Aller au contenu

Page:Du Camp - Les Convulsions de Paris, tome 1.djvu/387

La bibliothèque libre.
Le texte de cette page a été corrigé et est conforme au fac-similé.
361
PIÈCES JUSTIFICATIVES.

Le lieutenant-colonel commandant le fort passe la nuit au poste de la porte d’entrée, placé littéralement entre deux feux : les chasseurs rebelles qui grondent sourdement n’attendant qu’une occasion pour se révolter, et la menace de ce qui peut venir du côté de Paris.

« Le 23e part à 6 heures ; le 21e à 9 heures. Le fort n’est plus gardé que par le poste d’entrée. À ce moment se présente un sergent-major de la garde nationale, annonçant que le Comité de défense a ordonné l’envoi au Mont-Valérien de deux bataillons des Ternes et des Batignolles, et qu’ils devaient arriver dans la journée. » (Journal militaire.)

Le colonel accueille froidement ce message. — À 9 heures 1/2 une troupe lui est signalée. Il la voit venir avec une inexprimable anxiété. Est-ce la perte ? Est-ce le salut ? — Il cherche avec sa lorgnette à reconnaître à travers le brouillard quelque signe distinctif, lorsqu’une voix s’écrie joyeusement à ses côtés. « Pantalons rouges, mon colonel !…. »

C’était un premier bataillon du 119e ; son attitude était résolue, la situation était sauvée. Le reste du régiment arriva peu après, puis de l’artillerie, du génie, quelques chasseurs à cheval et pour quatre jours de vivres. — Vers 8 heures du soir, on annonça, au poste de l’avancée, une députation d’officiers de la garde nationale, parmi lesquels, paraît-il, était le citoyen Lullier. — Le commandant du fort et le colonel Cholleton, commandant le 119e, les reçurent au poste d’entrée, afin d’empêcher toute inspection ou tout contact avec la garnison, qui était alors de 1800 hommes.

« Ces messieurs, dit le Journal militaire, déclarent qu’ils appartiennent à deux bataillons, l’un de la garde nationale des Ternes, l’autre de celle des Batignolles, qu’ils précèdent leurs bataillons, arrêtés à environ 1000 mètres du fort et qu’ils viennent communiquer au commandant l’ordre qu’ils ont reçu du comité de défense de venir occuper le fort.

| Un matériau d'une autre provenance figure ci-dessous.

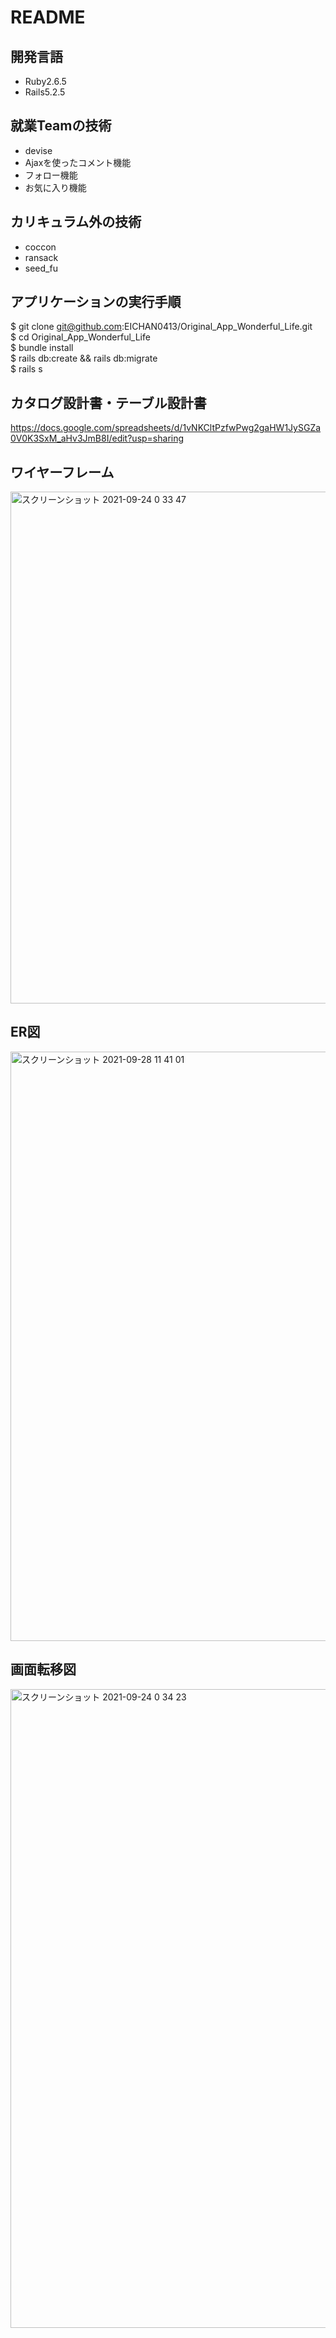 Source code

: # README 

## 開発言語
- Ruby2.6.5
- Rails5.2.5  
  

## 就業Teamの技術
- devise
- Ajaxを使ったコメント機能
- フォロー機能
- お気に入り機能  
  
## カリキュラム外の技術  
- coccon
- ransack
- seed_fu


## アプリケーションの実行手順
$ git clone git@github.com:EICHAN0413/Original_App_Wonderful_Life.git  
$ cd Original_App_Wonderful_Life  
$ bundle install  
$ rails db:create && rails db:migrate  
$ rails s  


## カタログ設計書・テーブル設計書 
https://docs.google.com/spreadsheets/d/1vNKCltPzfwPwg2gaHW1JySGZa0V0K3SxM_aHv3JmB8I/edit?usp=sharing

## ワイヤーフレーム
<img width="819" alt="スクリーンショット 2021-09-24 0 33 47" src="https://user-images.githubusercontent.com/85597833/134538843-9dccb02f-026b-4812-bf41-dae325a35f5c.png">


## ER図
<img width="943" alt="スクリーンショット 2021-09-28 11 41 01" src="https://user-images.githubusercontent.com/85597833/138545587-508e231f-023e-48bd-ad33-ed7f2aa73eab.png">


## 画面転移図
<img width="1022" alt="スクリーンショット 2021-09-24 0 34 23" src="https://user-images.githubusercontent.com/85597833/137723076-5fc00524-8e0d-4088-af68-e903b1656355.png">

Le lieutenant-colonel, commandant la place, leur répond qu’il n’a reçu aucun ordre à leur sujet, qu’il ne reconnaît pas le comité de défense dont lui parlent les délégués ; qu’il ne recevra d’ordres que de ses chefs directs ; et, quant à la garde du fort, au sujet de laquelle les gardes nationaux paraissent être soucieux, ils peuvent se tranquilliser : le Mont-Valérien est à l’abri de toute attaque, de quelque côté qu’elle vienne. — Les envoyés se sont retirés en donnant à entendre que la manière dont ils avaient été accueillis mécontenterait beaucoup. — En effet, en prêtant attentivement l’oreille, il a été possible d’entendre après leur départ, à travers l’obscurité, quelques rumeurs venant de la direction qu’ils avaient suivie. »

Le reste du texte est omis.